● **Problem details**
Find the word "provided" in the listing below, then return every line it appears in.
Records supplied below:
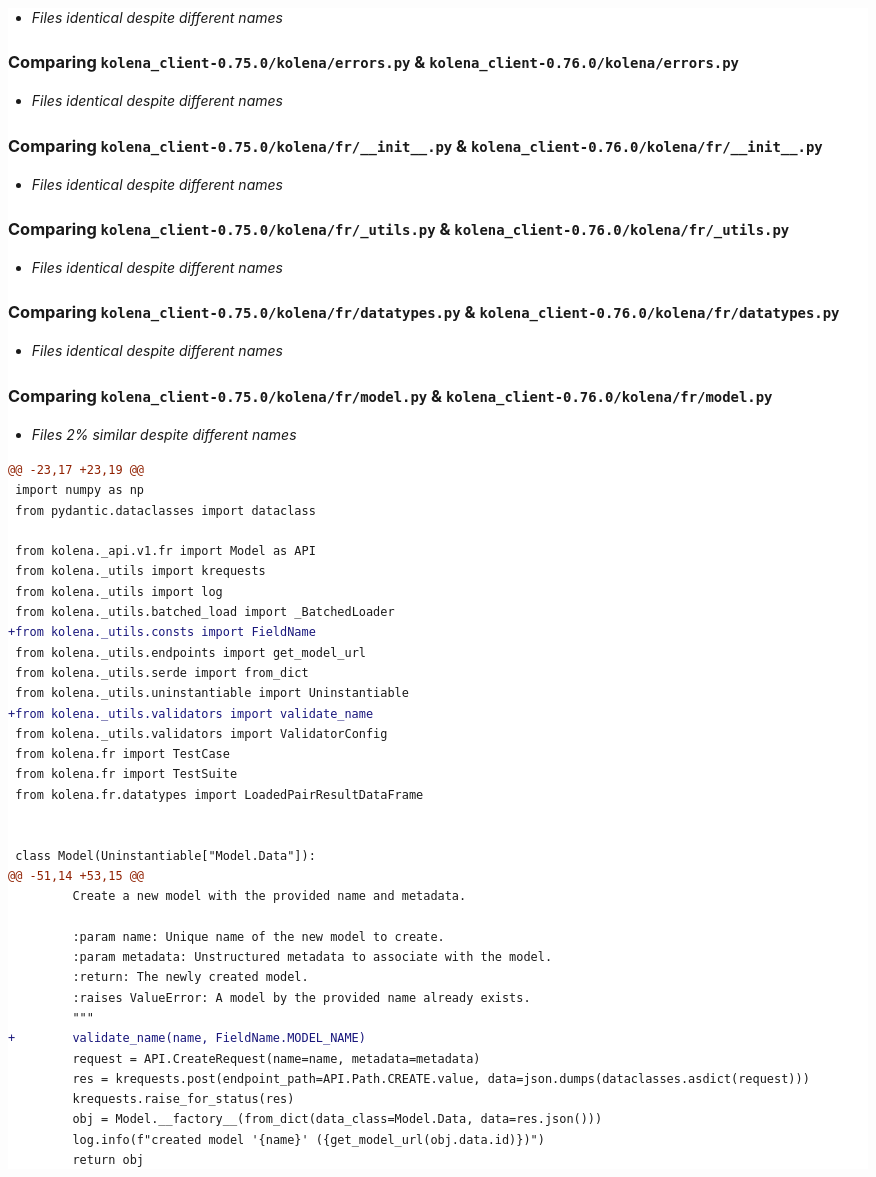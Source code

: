  * *Files identical despite different names*

### Comparing `kolena_client-0.75.0/kolena/errors.py` & `kolena_client-0.76.0/kolena/errors.py`

 * *Files identical despite different names*

### Comparing `kolena_client-0.75.0/kolena/fr/__init__.py` & `kolena_client-0.76.0/kolena/fr/__init__.py`

 * *Files identical despite different names*

### Comparing `kolena_client-0.75.0/kolena/fr/_utils.py` & `kolena_client-0.76.0/kolena/fr/_utils.py`

 * *Files identical despite different names*

### Comparing `kolena_client-0.75.0/kolena/fr/datatypes.py` & `kolena_client-0.76.0/kolena/fr/datatypes.py`

 * *Files identical despite different names*

### Comparing `kolena_client-0.75.0/kolena/fr/model.py` & `kolena_client-0.76.0/kolena/fr/model.py`

 * *Files 2% similar despite different names*

```diff
@@ -23,17 +23,19 @@
 import numpy as np
 from pydantic.dataclasses import dataclass
 
 from kolena._api.v1.fr import Model as API
 from kolena._utils import krequests
 from kolena._utils import log
 from kolena._utils.batched_load import _BatchedLoader
+from kolena._utils.consts import FieldName
 from kolena._utils.endpoints import get_model_url
 from kolena._utils.serde import from_dict
 from kolena._utils.uninstantiable import Uninstantiable
+from kolena._utils.validators import validate_name
 from kolena._utils.validators import ValidatorConfig
 from kolena.fr import TestCase
 from kolena.fr import TestSuite
 from kolena.fr.datatypes import LoadedPairResultDataFrame
 
 
 class Model(Uninstantiable["Model.Data"]):
@@ -51,14 +53,15 @@
         Create a new model with the provided name and metadata.
 
         :param name: Unique name of the new model to create.
         :param metadata: Unstructured metadata to associate with the model.
         :return: The newly created model.
         :raises ValueError: A model by the provided name already exists.
         """
+        validate_name(name, FieldName.MODEL_NAME)
         request = API.CreateRequest(name=name, metadata=metadata)
         res = krequests.post(endpoint_path=API.Path.CREATE.value, data=json.dumps(dataclasses.asdict(request)))
         krequests.raise_for_status(res)
         obj = Model.__factory__(from_dict(data_class=Model.Data, data=res.json()))
         log.info(f"created model '{name}' ({get_model_url(obj.data.id)})")
         return obj
```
End of Records supplied.
● **Answer section**
         Create a new model with the provided name and metadata.
         :raises ValueError: A model by the provided name already exists.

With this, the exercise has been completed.